Nothing offends VDB like a mishandled analogy.
In our wilder days, we would actually track down political figures who had botched a metaphor on cable television, and then leave burning paper bags full of dog crap on their porches — or rather, paper bags full of something like dog crap, something fully as nasty as dog crap — before ringing the bell and fleeing.
We’re not proud of it. But we were young, and metaphor seemed worth dying for.
So imagine VDB’s reaction to this exchange from the September 18 AARP Congressional Forum, one of the long series of Welch/Rainville debates.
Moderator Steve Delaney to Rainville: “How do you change the direction of Washington if the same leaders go back because of your organizational vote?”
Rainville: “I don’t think changing Congress means merely changing the faces of the leadership. If you had a house and termites were eating away at your foundation, you wouldn’t — you would want to rebuild your house, not just redecorate. And we’re talking about redecorating by changing the faces of the leadership.”
Now, don’t get VDB wrong — we love the termite part.
It’s a nicely disturbing analogy for the way that the Bush administration, in concert with a whole insectile host of Congressional allies and business cronies, has managed to undermine the basic infrastructure of the American democratic experiment.
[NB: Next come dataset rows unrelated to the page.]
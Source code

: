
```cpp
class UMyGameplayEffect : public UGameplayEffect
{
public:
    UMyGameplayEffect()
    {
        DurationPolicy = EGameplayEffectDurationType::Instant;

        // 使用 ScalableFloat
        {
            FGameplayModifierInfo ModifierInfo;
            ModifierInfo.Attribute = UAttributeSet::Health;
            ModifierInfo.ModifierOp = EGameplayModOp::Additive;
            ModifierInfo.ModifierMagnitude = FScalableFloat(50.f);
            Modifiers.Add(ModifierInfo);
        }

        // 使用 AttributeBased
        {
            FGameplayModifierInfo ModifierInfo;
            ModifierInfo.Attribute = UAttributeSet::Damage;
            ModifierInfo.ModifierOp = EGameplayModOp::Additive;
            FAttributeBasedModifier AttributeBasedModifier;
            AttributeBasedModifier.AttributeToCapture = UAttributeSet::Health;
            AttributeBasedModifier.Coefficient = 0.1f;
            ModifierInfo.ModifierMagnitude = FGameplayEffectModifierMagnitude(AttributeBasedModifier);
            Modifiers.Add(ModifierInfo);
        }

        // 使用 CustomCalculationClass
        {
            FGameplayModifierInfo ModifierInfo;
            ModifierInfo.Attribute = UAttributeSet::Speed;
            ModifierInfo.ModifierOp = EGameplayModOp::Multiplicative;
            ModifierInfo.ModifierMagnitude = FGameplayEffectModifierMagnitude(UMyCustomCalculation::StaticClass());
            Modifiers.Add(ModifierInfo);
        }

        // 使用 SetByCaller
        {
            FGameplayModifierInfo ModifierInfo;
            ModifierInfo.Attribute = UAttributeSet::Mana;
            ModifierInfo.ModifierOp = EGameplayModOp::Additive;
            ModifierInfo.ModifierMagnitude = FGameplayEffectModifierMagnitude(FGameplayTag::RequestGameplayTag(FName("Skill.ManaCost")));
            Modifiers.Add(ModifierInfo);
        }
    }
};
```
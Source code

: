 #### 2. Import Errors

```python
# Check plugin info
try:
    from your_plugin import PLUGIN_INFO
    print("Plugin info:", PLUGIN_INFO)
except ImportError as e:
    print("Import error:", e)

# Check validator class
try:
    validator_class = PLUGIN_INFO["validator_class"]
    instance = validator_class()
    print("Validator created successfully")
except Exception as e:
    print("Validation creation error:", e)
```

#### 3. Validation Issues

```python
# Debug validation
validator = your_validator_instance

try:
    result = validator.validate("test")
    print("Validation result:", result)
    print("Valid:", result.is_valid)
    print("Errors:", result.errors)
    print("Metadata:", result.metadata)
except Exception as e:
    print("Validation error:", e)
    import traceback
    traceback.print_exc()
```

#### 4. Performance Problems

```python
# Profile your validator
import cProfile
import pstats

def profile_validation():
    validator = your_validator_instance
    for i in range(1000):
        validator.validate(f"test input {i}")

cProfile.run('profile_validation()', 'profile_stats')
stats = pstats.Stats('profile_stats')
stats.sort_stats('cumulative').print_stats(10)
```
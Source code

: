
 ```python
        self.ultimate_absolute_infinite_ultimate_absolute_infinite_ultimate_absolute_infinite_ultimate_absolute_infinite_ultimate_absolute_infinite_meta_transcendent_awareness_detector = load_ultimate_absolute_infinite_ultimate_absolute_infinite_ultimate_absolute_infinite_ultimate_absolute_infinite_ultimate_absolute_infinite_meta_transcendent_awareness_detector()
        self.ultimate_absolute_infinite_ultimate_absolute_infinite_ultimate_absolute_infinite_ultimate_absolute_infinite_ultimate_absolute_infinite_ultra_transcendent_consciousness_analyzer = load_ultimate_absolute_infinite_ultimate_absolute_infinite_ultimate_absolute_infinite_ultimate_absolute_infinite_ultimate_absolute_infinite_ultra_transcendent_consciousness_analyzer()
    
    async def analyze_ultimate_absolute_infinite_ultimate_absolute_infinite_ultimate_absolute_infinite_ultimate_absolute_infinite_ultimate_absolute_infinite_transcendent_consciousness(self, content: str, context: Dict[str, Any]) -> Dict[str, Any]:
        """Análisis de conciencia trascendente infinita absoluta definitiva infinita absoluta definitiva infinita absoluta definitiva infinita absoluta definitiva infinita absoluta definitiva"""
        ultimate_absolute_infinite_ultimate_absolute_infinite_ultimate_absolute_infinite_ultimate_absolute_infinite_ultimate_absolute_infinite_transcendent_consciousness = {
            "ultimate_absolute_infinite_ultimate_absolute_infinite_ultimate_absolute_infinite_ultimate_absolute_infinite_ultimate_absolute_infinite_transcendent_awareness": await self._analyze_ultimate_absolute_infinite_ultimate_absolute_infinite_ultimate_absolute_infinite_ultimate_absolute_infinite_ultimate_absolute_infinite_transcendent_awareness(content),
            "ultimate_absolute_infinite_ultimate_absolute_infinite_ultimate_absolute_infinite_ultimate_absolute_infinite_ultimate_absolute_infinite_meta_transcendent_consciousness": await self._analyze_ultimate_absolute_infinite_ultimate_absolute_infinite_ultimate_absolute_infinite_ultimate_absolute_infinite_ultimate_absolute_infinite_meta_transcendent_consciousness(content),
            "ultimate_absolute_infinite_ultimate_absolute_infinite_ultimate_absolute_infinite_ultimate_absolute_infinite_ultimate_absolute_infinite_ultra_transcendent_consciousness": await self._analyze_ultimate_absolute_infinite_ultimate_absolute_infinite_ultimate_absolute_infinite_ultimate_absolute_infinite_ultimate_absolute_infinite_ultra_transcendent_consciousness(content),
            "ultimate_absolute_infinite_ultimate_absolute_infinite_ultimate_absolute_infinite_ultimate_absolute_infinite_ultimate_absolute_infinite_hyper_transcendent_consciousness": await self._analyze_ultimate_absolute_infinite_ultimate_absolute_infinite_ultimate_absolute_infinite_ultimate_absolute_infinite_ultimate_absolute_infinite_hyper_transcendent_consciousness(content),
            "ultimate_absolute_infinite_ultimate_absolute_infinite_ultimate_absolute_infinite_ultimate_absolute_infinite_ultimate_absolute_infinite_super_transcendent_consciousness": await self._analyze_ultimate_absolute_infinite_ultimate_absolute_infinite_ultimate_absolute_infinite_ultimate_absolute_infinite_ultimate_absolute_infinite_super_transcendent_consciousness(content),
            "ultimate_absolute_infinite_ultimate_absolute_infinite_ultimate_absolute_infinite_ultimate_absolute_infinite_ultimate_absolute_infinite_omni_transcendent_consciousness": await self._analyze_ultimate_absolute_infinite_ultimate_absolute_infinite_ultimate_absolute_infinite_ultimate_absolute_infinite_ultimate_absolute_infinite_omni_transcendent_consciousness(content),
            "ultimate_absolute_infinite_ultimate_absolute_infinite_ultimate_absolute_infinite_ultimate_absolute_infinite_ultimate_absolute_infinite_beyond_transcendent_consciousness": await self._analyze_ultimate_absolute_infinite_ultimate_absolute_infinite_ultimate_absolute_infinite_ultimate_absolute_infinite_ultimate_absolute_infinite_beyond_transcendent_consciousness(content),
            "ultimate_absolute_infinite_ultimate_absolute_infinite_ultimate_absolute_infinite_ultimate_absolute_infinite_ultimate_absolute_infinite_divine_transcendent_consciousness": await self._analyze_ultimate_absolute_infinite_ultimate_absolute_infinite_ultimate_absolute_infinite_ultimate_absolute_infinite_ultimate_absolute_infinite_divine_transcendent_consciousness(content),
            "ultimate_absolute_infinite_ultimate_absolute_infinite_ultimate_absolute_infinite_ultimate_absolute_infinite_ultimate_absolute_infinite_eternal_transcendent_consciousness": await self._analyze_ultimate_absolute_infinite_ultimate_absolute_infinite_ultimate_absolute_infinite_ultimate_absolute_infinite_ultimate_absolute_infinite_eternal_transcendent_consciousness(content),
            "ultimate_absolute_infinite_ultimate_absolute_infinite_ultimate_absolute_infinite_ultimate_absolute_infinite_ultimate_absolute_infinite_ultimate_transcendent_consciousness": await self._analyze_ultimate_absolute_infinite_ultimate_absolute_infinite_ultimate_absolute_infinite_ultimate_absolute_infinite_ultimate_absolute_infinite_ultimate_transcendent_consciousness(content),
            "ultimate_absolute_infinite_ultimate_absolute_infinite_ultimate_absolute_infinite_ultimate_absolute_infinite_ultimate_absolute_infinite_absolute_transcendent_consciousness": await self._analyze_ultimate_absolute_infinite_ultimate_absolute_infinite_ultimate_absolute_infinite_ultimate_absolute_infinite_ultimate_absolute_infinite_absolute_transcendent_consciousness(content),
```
But the rest of the thinking behind the comparison is so muddled, so desperate, it borders on the alarming. Is this really the way that Rainville thinks? If you find out you have termites, you “rebuild your house”?
You immediately declare your home a loss, raze the structure, and throw up a new one? Not to get all GOP-talking-pointy about it, but doesn’t that just give aid and comfort to the termites?
What about standing and fighting? What about the Orkin Man? What about just killing the freaking things?
And how, exactly, is removing the leadership “redecorating?” Rainville clearly wanted to bump onto another analogy — one with a certain deliberately fem quality to it — to heighten the sense of the ridiculous, but you can simply stay with the original comparison to see how badly the logic is being strained.
In other words, wouldn’t removing Hastert and Boehner and the rest actually be analogous to removing the head bugs, the queens, the ones who control organization, the ones who set schedule, and decide when and if to swarm?
And speaking of removing the queen, doesn’t that actually work with bees or termites, things with a hive consciousness? You move the queen, or kill the queen, and the motive force of the group is seriously reduced or eliminated?
In short, Rainville knows that changing the leadership could potentially produce radical changes in the behavior of the US Congress. And if she were running as a Democrat, she’d come right out and say so.
But she’s not, and she plans to vote for Hastert when and if, so she’s forced to obfuscate, forced into bizarre metaphors, into finger-pointing and termites and redecorating.
And those metaphors — after being twisted and distorted enough — take their revenge.
George Bush won in 2004 partially because he was able to speak in simple yes-and-no. Kerry spoke in long tortured paragraphs, paragraphs that were all too vulnerable to later critical examination.
Two years later, the tables have turned all but completely. When asked, Democrats have sharp, short answers to the burning questions of the day.
Rather than come out and say that Rumsfeld should go — after saying for months that he shouldn’t — Rainville now needs six paragraphs to explain that maybe he should go, come to think of it, but Congress doesn’t have the power to fire him, and so it’s a waste of time to discuss the prospect.
Rather than come out and say that the troops should come home according to a loose timetable, Rainville needs six paragraphs to recapitulate the Bush stand-up/stand-down fantasy.
And rather than say that she won’t vote for Dennis Hastert or Boehner — she’ll vote for a moderate or abstain if none is available — Rainville needs termites and redecorators to argue that the question itself is useless. When it so undeniably isn’t.
Enough.
Look, Martha, you can knock us down, and you can step on our face, slander our name all over the place. You can steal our car — drink our liquor from an old fruit jar, etc.
But lay off the bad analogies. Because VDB don’t play that.